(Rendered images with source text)
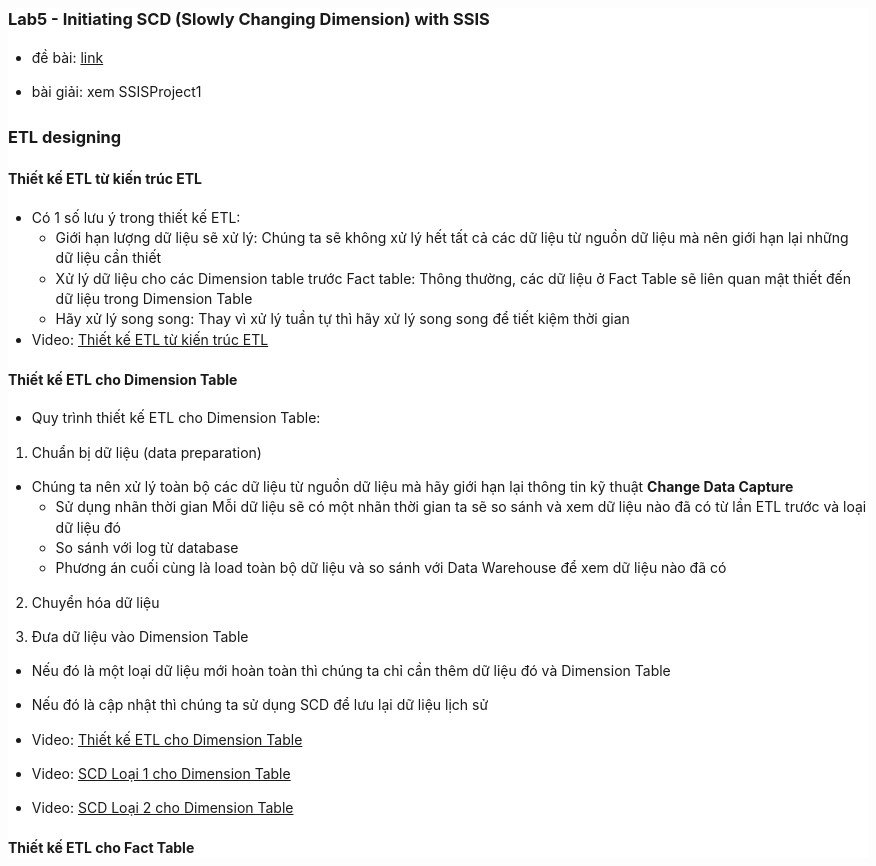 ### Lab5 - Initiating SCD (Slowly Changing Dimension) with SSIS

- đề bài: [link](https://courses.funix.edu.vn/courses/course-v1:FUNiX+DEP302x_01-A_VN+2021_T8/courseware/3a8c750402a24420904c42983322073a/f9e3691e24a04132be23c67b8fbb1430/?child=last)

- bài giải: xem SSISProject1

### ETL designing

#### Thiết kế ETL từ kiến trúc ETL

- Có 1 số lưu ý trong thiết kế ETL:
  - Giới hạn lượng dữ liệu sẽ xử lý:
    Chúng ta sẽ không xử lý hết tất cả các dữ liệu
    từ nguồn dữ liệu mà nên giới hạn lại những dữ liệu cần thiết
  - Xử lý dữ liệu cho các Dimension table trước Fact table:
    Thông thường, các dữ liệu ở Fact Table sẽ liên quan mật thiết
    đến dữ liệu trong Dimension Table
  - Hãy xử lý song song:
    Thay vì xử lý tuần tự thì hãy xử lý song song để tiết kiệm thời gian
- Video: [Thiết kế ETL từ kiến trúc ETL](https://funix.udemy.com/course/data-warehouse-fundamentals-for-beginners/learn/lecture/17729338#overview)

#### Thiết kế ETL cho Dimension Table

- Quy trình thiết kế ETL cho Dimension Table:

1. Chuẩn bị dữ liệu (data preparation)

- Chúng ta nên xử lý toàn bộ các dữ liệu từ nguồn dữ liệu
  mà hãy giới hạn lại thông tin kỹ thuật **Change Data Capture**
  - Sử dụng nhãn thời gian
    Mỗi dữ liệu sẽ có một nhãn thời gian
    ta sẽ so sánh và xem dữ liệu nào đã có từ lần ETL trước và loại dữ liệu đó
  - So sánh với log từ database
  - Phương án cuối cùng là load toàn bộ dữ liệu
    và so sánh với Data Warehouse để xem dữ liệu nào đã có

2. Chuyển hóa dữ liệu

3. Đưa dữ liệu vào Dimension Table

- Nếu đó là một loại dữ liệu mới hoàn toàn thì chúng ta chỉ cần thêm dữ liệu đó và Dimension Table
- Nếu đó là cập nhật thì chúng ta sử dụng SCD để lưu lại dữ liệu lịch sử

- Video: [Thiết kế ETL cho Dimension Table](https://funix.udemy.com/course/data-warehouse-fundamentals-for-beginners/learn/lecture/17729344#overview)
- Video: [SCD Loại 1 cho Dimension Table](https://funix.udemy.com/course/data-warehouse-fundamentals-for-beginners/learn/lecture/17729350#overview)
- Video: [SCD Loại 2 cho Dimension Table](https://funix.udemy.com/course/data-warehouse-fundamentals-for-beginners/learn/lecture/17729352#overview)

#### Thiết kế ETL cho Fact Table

WHAT IS REQUIRED: From the records above, pick out and copy each line holding the word "https".

RESULT OF THIS EXERCISE:
- đề bài: [link](https://courses.funix.edu.vn/courses/course-v1:FUNiX+DEP302x_01-A_VN+2021_T8/courseware/3a8c750402a24420904c42983322073a/f9e3691e24a04132be23c67b8fbb1430/?child=last)
- Video: [Thiết kế ETL từ kiến trúc ETL](https://funix.udemy.com/course/data-warehouse-fundamentals-for-beginners/learn/lecture/17729338#overview)
- Video: [Thiết kế ETL cho Dimension Table](https://funix.udemy.com/course/data-warehouse-fundamentals-for-beginners/learn/lecture/17729344#overview)
- Video: [SCD Loại 1 cho Dimension Table](https://funix.udemy.com/course/data-warehouse-fundamentals-for-beginners/learn/lecture/17729350#overview)
- Video: [SCD Loại 2 cho Dimension Table](https://funix.udemy.com/course/data-warehouse-fundamentals-for-beginners/learn/lecture/17729352#overview)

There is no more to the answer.